The 11th issue, which went on sale this summer, pays 2.75 per cent on top of the current rate of inflation as measured by the retail price index, provided they are held for five years. The interest is free of income tax and the capital is also indexed against inflation.

Unlike index-linked gilt-edged stocks, which are index-linked to the rate of inflation eight months in arrears, index-linked savings certificates are indexed to the latest inflation figure available at the start of each sales month.

Until 30 November that is the September figure published in October. From 1 December it will be the October figure released earlier this month.

The previous issue pays only inflation plus 2.5 per cent.

But it is not really worth the while of people who bought the earlier issue switching now because the published premium on top of inflation is an average rate which is only reached in the fifth and final year.

The premium is lowest in the first year and is highest in the fifth and final year.

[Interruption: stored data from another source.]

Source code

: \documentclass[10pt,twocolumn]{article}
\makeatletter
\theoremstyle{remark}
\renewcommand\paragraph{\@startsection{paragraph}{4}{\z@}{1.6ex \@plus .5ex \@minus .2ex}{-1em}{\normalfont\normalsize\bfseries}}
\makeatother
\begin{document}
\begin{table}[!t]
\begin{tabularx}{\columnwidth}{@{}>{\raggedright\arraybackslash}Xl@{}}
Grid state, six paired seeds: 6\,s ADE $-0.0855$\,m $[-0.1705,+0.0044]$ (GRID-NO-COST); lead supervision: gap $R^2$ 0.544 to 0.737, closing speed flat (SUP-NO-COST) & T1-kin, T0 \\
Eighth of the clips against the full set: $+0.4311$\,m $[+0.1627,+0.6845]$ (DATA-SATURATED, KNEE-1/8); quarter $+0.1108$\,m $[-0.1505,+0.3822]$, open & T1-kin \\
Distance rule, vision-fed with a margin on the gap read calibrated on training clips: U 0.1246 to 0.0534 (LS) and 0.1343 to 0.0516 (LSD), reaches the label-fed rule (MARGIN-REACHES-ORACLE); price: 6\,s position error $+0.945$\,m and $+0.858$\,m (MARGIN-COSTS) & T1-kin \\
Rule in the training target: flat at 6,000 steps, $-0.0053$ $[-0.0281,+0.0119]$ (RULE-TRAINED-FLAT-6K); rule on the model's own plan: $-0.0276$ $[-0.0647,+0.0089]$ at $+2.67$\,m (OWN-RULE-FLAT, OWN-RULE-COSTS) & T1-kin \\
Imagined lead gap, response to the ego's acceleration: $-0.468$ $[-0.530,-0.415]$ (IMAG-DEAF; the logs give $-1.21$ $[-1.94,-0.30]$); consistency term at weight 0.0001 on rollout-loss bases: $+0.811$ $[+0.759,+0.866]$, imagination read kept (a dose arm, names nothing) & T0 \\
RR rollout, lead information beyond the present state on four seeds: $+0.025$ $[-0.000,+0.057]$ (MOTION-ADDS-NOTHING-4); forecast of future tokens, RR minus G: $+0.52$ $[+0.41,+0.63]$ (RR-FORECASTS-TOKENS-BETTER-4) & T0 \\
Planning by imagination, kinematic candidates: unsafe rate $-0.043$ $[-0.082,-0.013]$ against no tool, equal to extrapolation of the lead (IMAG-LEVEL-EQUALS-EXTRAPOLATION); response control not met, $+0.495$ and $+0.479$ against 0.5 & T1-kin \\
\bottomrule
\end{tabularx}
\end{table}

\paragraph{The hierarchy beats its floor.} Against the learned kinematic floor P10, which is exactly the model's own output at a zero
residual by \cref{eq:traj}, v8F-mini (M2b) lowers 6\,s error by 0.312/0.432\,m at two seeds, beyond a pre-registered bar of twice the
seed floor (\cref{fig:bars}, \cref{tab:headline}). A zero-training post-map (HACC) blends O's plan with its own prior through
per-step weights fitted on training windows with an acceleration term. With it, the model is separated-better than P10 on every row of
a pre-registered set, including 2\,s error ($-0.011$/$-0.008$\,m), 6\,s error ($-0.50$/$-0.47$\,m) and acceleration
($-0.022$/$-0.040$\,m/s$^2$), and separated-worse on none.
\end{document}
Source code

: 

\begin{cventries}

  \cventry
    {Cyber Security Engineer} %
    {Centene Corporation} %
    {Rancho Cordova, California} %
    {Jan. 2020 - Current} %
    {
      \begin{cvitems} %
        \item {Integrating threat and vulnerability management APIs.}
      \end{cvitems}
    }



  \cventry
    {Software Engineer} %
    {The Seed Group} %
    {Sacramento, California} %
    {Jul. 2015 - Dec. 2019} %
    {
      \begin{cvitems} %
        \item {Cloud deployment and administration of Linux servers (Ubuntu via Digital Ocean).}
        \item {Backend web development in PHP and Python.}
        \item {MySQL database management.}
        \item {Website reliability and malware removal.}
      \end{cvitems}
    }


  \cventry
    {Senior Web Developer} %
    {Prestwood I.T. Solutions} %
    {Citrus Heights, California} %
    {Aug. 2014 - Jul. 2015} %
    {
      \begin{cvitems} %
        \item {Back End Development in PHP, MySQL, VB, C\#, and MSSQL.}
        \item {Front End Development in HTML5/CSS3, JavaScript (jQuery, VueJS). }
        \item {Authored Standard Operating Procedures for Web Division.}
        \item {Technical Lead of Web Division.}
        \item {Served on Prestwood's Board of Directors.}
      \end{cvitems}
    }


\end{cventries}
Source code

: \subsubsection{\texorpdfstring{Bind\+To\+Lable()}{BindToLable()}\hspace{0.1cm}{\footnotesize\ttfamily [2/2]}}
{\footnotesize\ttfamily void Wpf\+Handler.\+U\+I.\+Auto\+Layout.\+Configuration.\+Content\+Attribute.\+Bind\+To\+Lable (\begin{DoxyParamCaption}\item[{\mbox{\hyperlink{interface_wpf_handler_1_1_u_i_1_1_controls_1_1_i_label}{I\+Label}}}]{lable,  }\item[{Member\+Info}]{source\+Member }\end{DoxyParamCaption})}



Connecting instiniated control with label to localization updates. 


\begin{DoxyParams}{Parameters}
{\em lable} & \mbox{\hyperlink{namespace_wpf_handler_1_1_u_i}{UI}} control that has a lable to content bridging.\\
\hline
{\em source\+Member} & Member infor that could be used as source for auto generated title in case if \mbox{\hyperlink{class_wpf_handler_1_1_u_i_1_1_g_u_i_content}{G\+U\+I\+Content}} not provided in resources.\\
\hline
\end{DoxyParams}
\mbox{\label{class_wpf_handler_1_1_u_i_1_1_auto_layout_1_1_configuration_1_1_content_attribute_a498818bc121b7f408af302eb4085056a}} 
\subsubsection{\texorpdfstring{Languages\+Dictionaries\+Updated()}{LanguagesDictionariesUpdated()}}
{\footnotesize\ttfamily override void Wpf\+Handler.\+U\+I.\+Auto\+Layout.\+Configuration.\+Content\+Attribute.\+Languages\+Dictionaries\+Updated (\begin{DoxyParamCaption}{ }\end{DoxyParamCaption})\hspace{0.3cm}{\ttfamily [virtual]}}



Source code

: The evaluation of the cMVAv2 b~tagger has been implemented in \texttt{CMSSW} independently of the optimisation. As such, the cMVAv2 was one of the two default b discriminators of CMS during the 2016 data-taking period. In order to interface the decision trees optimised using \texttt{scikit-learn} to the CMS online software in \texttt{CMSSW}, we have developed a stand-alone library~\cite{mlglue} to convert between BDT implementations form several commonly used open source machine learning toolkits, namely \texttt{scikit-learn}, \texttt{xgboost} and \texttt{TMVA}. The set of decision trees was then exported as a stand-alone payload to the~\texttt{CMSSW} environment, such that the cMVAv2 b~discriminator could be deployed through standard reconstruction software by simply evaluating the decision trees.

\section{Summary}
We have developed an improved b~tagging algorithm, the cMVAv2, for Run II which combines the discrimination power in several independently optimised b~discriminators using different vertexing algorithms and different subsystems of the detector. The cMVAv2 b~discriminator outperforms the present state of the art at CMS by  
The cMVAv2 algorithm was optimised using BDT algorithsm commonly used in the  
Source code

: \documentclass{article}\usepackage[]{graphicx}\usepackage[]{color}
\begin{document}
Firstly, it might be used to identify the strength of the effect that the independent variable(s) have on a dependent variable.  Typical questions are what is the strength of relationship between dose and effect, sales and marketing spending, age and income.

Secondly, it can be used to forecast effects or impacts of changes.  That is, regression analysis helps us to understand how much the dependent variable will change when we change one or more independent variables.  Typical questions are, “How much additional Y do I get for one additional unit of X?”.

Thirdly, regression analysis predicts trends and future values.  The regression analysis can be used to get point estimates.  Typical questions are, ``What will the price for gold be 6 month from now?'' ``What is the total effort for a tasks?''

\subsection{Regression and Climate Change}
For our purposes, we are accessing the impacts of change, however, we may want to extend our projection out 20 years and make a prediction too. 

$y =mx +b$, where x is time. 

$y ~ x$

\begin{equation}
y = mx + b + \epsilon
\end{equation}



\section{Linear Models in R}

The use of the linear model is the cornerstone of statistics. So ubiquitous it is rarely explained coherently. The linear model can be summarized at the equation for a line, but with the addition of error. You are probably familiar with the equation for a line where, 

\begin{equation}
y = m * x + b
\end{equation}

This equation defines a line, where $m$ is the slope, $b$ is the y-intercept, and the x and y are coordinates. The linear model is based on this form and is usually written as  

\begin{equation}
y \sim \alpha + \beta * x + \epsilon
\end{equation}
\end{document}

But it does pay to cash in earlier issues of index-linked certificates which have already reached maturity because they then earn only the so- called extension rate, and the ongoing interest is only indexed with no premium above the retail price index.

So if you have a set of old certificates tucked away in the bureau, look them out now, take them in to the post office and ask to have them reinvested in the current issue.

The first issues, of course, were available only to pensioners, hence the popular name of granny bonds, and even now 70 per cent are bought by the over 55s and only 5 per cent by the under 35s.